Esta conciencia lúcida de una imposición y de una inmoralidad, a las que asocia la
persona y los actos del gobernante, se encuentra en franca contradicción con su “apatía
ciudadana” y su indiferencia en materia de acción política. Por lo que hace a la ley, trata de
buscar la manera de burlarla, de hacerla inoperante, y por lo que hace al funcionamiento
público se venga de él y de sus medidas creando sarcasmos sangrientos de una refinada
malevolencia. La costumbre de los pasquines anónimos con que se pintaba la casa de Hernán
Cortés –“pared blanca, papel de necios”–, las alusiones venenosas al Virrey Enríquez y el
descontento popular manifestado en las representaciones teatrales de 1578 encarnan hoy en
los chistes anónimos que corren de boca en boca, en algunos periódicos y en las cómicas
pantomimas de los teatros de revistas.
El mexicano, en materia política, nunca da la cara. Se mueve, cauteloso y lleno de recelo,
como si aún se enfrentara, con armas prohibidas y voces en sordina, al aparato represivo de
la Colonia. Su antagonismo y la triste idea que se ha formado de todo gobierno, a semejanza
del criollo, no determinan una resuelta intervención en la política. ¡Y por otro lado, qué
exhibición de servilismo! El espectáculo que ofrecían las antesalas gubernamentales a finales
del siglo XVI y la pegajosa adulación de Baltasar Dorantes de Carranza son notas comunes
a las dos burocracias. El hombre colonial no sólo piensa que el gobierno le es ajeno, sino que
los bienes y las cosas de su patria le son igualmente ajenos. Condenado a vivir de prestado
en un mundo carente de oportunidades y de estabilidad, lejos de preocuparse en acrecentar
su escaso patrimonio, cuando reúne algún dinero, lo derrocha, hundiéndose en una orgía
dolorosa y brutal que recuerda a los viciosos pobres de la novelística rusa, a quienes aniquila
la certidumbre de su impotencia y de su culpa. En las clases superiores el derroche toma
formas similares al que tomó en las épocas del segundo Marqués del Valle de Oaxaca. El
despilfarro en automóviles lujosos, el afán de sobresalir, la presunción espectacular, originan
gastos enormes y dan lugar a esos contrastes violentos y desgarradores en un país donde,
según el censo de 1940, “trece millones de mexicanos dormían en el suelo; y siete millones
vestían calzón blanco, seis caminaban descalzos; cuatro usaban huaraches, y nueve, zapatos”.

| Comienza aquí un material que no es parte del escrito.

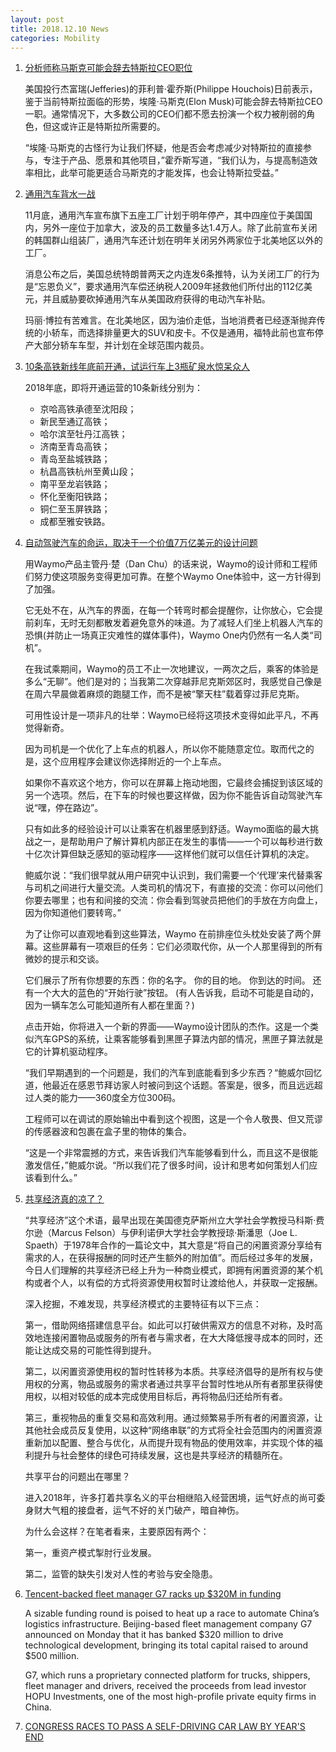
 ```yaml
---
layout: post
title: 2018.12.10 News
categories: Mobility
---
```


1. [分析师称马斯克可能会辞去特斯拉CEO职位](https://www.huxiu.com/article/275671.html)

    美国投行杰富瑞(Jefferies)的菲利普·霍乔斯(Philippe Houchois)日前表示，鉴于当前特斯拉面临的形势，埃隆·马斯克(Elon Musk)可能会辞去特斯拉CEO一职。通常情况下，大多数公司的CEO们都不愿去扮演一个权力被削弱的角色，但这或许正是特斯拉所需要的。

    “埃隆·马斯克的古怪行为让我们怀疑，他是否会考虑减少对特斯拉的直接参与，专注于产品、愿景和其他项目，”霍乔斯写道，“我们认为，与提高制造效率相比，此举可能更适合马斯克的才能发挥，也会让特斯拉受益。”

2. [通用汽车背水一战](https://www.huxiu.com/article/275662.html)

    11月底，通用汽车宣布旗下五座工厂计划于明年停产，其中四座位于美国国内，另外一座位于加拿大，波及的员工数量多达1.4万人。除了此前宣布关闭的韩国群山组装厂，通用汽车还计划在明年关闭另外两家位于北美地区以外的工厂。

    消息公布之后，美国总统特朗普两天之内连发6条推特，认为关闭工厂的行为是“忘恩负义”，要求通用汽车偿还纳税人2009年拯救他们所付出的112亿美元，并且威胁要砍掉通用汽车从美国政府获得的电动汽车补贴。

    玛丽·博拉有苦难言。在北美地区，因为油价走低，当地消费者已经逐渐抛弃传统的小轿车，而选择排量更大的SUV和皮卡。不仅是通用，福特此前也宣布停产大部分轿车车型，并计划在全球范围内裁员。

3. [10条高铁新线年底前开通，试运行车上3瓶矿泉水惊呆众人](https://www.huxiu.com/article/275661.html)

    2018年底，即将开通运营的10条新线分别为：

    - 京哈高铁承德至沈阳段；
    - 新民至通辽高铁；
    - 哈尔滨至牡丹江高铁；
    - 济南至青岛高铁；
    - 青岛至盐城铁路；
    - 杭昌高铁杭州至黄山段；
    - 南平至龙岩铁路；
    - 怀化至衡阳铁路；
    - 铜仁至玉屏铁路；
    - 成都至雅安铁路。

4. [自动驾驶汽车的命运，取决于一个价值7万亿美元的设计问题](https://36kr.com/p/5166032.html)

    用Waymo产品主管丹·楚（Dan Chu）的话来说，Waymo的设计师和工程师们努力使这项服务变得更加可靠。在整个Waymo One体验中，这一方针得到了加强。

    它无处不在，从汽车的界面，在每一个转弯时都会提醒你，让你放心，它会提前刹车，无时无刻都散发着避免意外的味道。为了减轻人们坐上机器人汽车的恐惧(并防止一场真正灾难性的媒体事件)，Waymo One内仍然有一名人类“司机”。

    在我试乘期间，Waymo的员工不止一次地建议，一两次之后，乘客的体验是多么“无聊”。他们是对的；当我第二次穿越菲尼克斯郊区时，我感觉自己像是在周六早晨做着麻烦的跑腿工作，而不是被“擎天柱”载着穿过菲尼克斯。

    可用性设计是一项非凡的壮举：Waymo已经将这项技术变得如此平凡，不再觉得新奇。

    因为司机是一个优化了上车点的机器人，所以你不能随意定位。取而代之的是，这个应用程序会建议你选择附近的一个上车点。

    如果你不喜欢这个地方，你可以在屏幕上拖动地图，它最终会捕捉到该区域的另一个选项。然后，在下车的时候也要这样做，因为你不能告诉自动驾驶汽车说“嘿，停在路边”。

    只有如此多的经验设计可以让乘客在机器里感到舒适。Waymo面临的最大挑战之一，是帮助用户了解计算机内部正在发生的事情——一个可以每秒进行数十亿次计算但缺乏感知的驱动程序——这样他们就可以信任计算机的决定。

    鲍威尔说：“我们很早就从用户研究中认识到，我们需要一个‘代理’来代替乘客与司机之间进行大量交流。人类司机的情况下，有直接的交流：你可以问他们你要去哪里；也有和间接的交流：你会看到驾驶员把他们的手放在方向盘上，因为你知道他们要转弯。”

    为了让你可以直观地看到这些算法，Waymo 在前排座位头枕处安装了两个屏幕。这些屏幕有一项艰巨的任务：它们必须取代你，从一个人那里得到的所有微妙的提示和交谈。

    它们展示了所有你想要的东西：你的名字。 你的目的地。 你到达的时间。 还有一个大大的蓝色的“开始行驶”按钮。 (有人告诉我，启动不可能是自动的，因为一辆车怎么可能知道所有人都在里面？)

    点击开始，你将进入一个新的界面——Waymo设计团队的杰作。这是一个类似汽车GPS的系统，让乘客能够看到黑匣子算法内部的情况，黑匣子算法就是它的计算机驱动程序。

    “我们早期遇到的一个问题是，我们的汽车到底能看到多少东西？“鲍威尔回忆道，他最近在感恩节拜访家人时被问到这个话题。答案是，很多，而且远远超过人类的能力——360度全方位300码。

    工程师可以在调试的原始输出中看到这个视图，这是一个令人敬畏、但又荒谬的传感器波和包裹在盒子里的物体的集合。

    “这是一个非常震撼的方式，来告诉我们汽车能够看到什么，而且这不是很能激发信任，”鲍威尔说。“所以我们花了很多时间，设计和思考如何策划人们应该看到什么。”

5. [共享经济真的凉了？](https://36kr.com/p/5166235.html)

    “共享经济”这个术语，最早出现在美国德克萨斯州立大学社会学教授马科斯·费尔逊（Marcus Felson）与伊利诺伊大学社会学教授琼·斯潘思（Joe L. Spaeth）于1978年合作的一篇论文中，其大意是“将自己的闲置资源分享给有需求的人，在获得报酬的同时还产生额外的附加值”。而后经过多年的发展，今日人们理解的共享经济已经上升为一种商业模式，即拥有闲置资源的某个机构或者个人，以有偿的方式将资源使用权暂时让渡给他人，并获取一定报酬。

    深入挖掘，不难发现，共享经济模式的主要特征有以下三点：

    第一，借助网络搭建信息平台。如此可以打破供需双方的信息不对称，及时高效地连接闲置物品或服务的所有者与需求者，在大大降低搜寻成本的同时，还能让达成交易的可能性得到提升。

    第二，以闲置资源使用权的暂时性转移为本质。共享经济倡导的是所有权与使用权的分离，物品或服务的需求者通过共享平台暂时性地从所有者那里获得使用权，以相对较低的成本完成使用目标后，再将物品归还给所有者。

    第三，重视物品的重复交易和高效利用。通过频繁易手所有者的闲置资源，让其他社会成员反复使用，以这种“网络串联”的方式将全社会范围内的闲置资源重新加以配置、整合与优化，从而提升现有物品的使用效率，并实现个体的福利提升与社会整体的绿色可持续发展，这也是共享经济的精髓所在。

    共享平台的问题出在哪里？

    进入2018年，许多打着共享名义的平台相继陷入经营困境，运气好点的尚可委身财大气粗的接盘者，运气不好的关门破产，暗自神伤。

    为什么会这样？在笔者看来，主要原因有两个：

    第一，重资产模式掣肘行业发展。

    第二，监管的缺失引发对人性的考验与安全隐患。

6. [Tencent-backed fleet manager G7 racks up $320M in funding](https://techcrunch.com/2018/12/09/g7-raised-320-million/)

    A sizable funding round is poised to heat up a race to automate China’s logistics infrastructure. Beijing-based fleet management company G7 announced on Monday that it has banked $320 million to drive technological development, bringing its total capital raised to around $500 million.

    G7,  which runs a proprietary connected platform for trucks, shippers, fleet manager and drivers, received the proceeds from lead investor HOPU Investments, one of the most high-profile private equity firms in China.

7. [CONGRESS RACES TO PASS A SELF-DRIVING CAR LAW BY YEAR'S END](https://www.wired.com/story/av-start-act-senate-congress-new-language-self-driving/)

La revelación de tanta miseria en el pueblo, “la miseria que se establece y sanciona desde el
primer día de la Colonia”, justifica en exceso el carácter fatalista del mexicano, su desprecio
a la vida, su resentimiento, el esperarlo todo del milagro, el encenderle una vela a la Virgen
y el colocar bajo su peana, con su esperanza desatentada, el billete de lotería en el que gastó
sus últimos centavos.
Si el hombre colonial sobrevivió porque sobrevivieron sus condiciones coloniales,
desaparecerá asimismo cuando desaparezcan las circunstancias que lo crearon a lo largo del
tiempo. De hecho principian a borrarse sus rasgos tradicionales y a quebrantarse una rígida
fisonomía que dominara, semejante a una máscara, familiar y repulsiva, el panorama de la
historia. El mexicano ha iniciado tímidamente la conquista de lo suyo. Mucho de lo que era
ajeno hoy le pertenece y mucho de lo que él sentía ajeno principia a verlo con ojos de legítimo
dueño. La metamorfosis del hombre subordinado y esclavizado –que vivía de prestado– en
dueño de su vida y de sus bienes, se realizará cabalmente el día que sienta suyos la flor y la
tierra, la libertad y el conocimiento, el gobierno y la dicha. El día en que México deje de ser
la madrastra de sus hijos para transformarse en su madre. Es decir, en su verdadera patria.